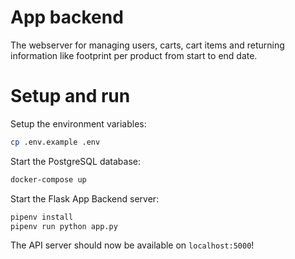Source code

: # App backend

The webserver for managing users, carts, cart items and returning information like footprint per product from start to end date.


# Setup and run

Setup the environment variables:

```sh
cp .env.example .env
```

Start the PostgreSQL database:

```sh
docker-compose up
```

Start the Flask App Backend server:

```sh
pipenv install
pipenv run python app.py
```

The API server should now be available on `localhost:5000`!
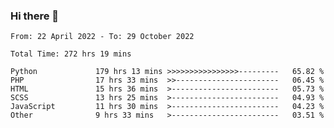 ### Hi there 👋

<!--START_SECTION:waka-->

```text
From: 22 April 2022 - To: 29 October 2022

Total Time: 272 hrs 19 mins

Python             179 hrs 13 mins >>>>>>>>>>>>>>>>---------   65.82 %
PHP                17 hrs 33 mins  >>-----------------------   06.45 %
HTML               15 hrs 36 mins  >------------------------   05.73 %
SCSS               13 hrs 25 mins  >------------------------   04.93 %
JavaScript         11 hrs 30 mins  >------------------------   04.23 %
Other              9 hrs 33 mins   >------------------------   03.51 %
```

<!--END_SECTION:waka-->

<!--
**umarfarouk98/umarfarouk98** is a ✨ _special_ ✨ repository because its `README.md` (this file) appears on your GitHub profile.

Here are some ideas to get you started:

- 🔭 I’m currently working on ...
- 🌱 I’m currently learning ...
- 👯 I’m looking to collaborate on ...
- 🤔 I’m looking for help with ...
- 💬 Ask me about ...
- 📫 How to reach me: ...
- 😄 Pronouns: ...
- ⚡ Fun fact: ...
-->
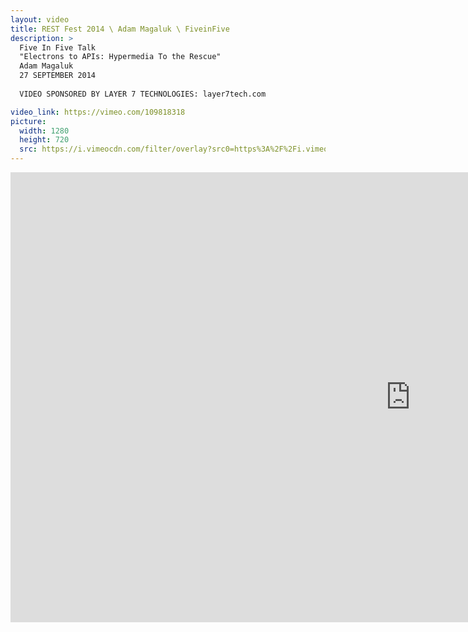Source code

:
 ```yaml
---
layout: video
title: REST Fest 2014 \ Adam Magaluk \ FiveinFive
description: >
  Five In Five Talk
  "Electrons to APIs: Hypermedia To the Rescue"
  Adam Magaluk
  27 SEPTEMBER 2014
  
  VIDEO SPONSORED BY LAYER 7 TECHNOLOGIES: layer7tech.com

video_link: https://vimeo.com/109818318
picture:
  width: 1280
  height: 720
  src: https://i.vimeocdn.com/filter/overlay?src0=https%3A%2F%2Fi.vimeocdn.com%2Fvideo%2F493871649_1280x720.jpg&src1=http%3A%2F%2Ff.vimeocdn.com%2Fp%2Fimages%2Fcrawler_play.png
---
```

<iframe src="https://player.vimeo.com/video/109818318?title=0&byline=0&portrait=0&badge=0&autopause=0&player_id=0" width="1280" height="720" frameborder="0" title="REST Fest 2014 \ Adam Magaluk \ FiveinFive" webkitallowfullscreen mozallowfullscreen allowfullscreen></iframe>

________

What you need to do —
Write the entries out again exactly as they appear, with the pictures omitted.

Answer box —
Source code

: # App backend

The webserver for managing users, carts, cart items and returning information like footprint per product from start to end date.


# Setup and run

Setup the environment variables:

```sh
cp .env.example .env
```

Start the PostgreSQL database:

```sh
docker-compose up
```

Start the Flask App Backend server:

```sh
pipenv install
pipenv run python app.py
```

The API server should now be available on `localhost:5000`!
 ### Hi there 👋

<!--START_SECTION:waka-->

```text
From: 22 April 2022 - To: 29 October 2022

Total Time: 272 hrs 19 mins

Python             179 hrs 13 mins >>>>>>>>>>>>>>>>---------   65.82 %
PHP                17 hrs 33 mins  >>-----------------------   06.45 %
HTML               15 hrs 36 mins  >------------------------   05.73 %
SCSS               13 hrs 25 mins  >------------------------   04.93 %
JavaScript         11 hrs 30 mins  >------------------------   04.23 %
Other              9 hrs 33 mins   >------------------------   03.51 %
```

<!--END_SECTION:waka-->

<!--
**umarfarouk98/umarfarouk98** is a ✨ _special_ ✨ repository because its `README.md` (this file) appears on your GitHub profile.

Here are some ideas to get you started:

- 🔭 I’m currently working on ...
- 🌱 I’m currently learning ...
- 👯 I’m looking to collaborate on ...
- 🤔 I’m looking for help with ...
- 💬 Ask me about ...
- 📫 How to reach me: ...
- 😄 Pronouns: ...
- ⚡ Fun fact: ...
-->
Source code

:
 ```yaml
---
layout: video
title: REST Fest 2014 \ Adam Magaluk \ FiveinFive
description: >
  Five In Five Talk
  "Electrons to APIs: Hypermedia To the Rescue"
  Adam Magaluk
  27 SEPTEMBER 2014
  
  VIDEO SPONSORED BY LAYER 7 TECHNOLOGIES: layer7tech.com

video_link: https://vimeo.com/109818318
picture:
  width: 1280
  height: 720
  src: https://i.vimeocdn.com/filter/overlay?src0=https%3A%2F%2Fi.vimeocdn.com%2Fvideo%2F493871649_1280x720.jpg&src1=http%3A%2F%2Ff.vimeocdn.com%2Fp%2Fimages%2Fcrawler_play.png
---
```

<iframe src="https://player.vimeo.com/video/109818318?title=0&byline=0&portrait=0&badge=0&autopause=0&player_id=0" width="1280" height="720" frameborder="0" title="REST Fest 2014 \ Adam Magaluk \ FiveinFive" webkitallowfullscreen mozallowfullscreen allowfullscreen></iframe>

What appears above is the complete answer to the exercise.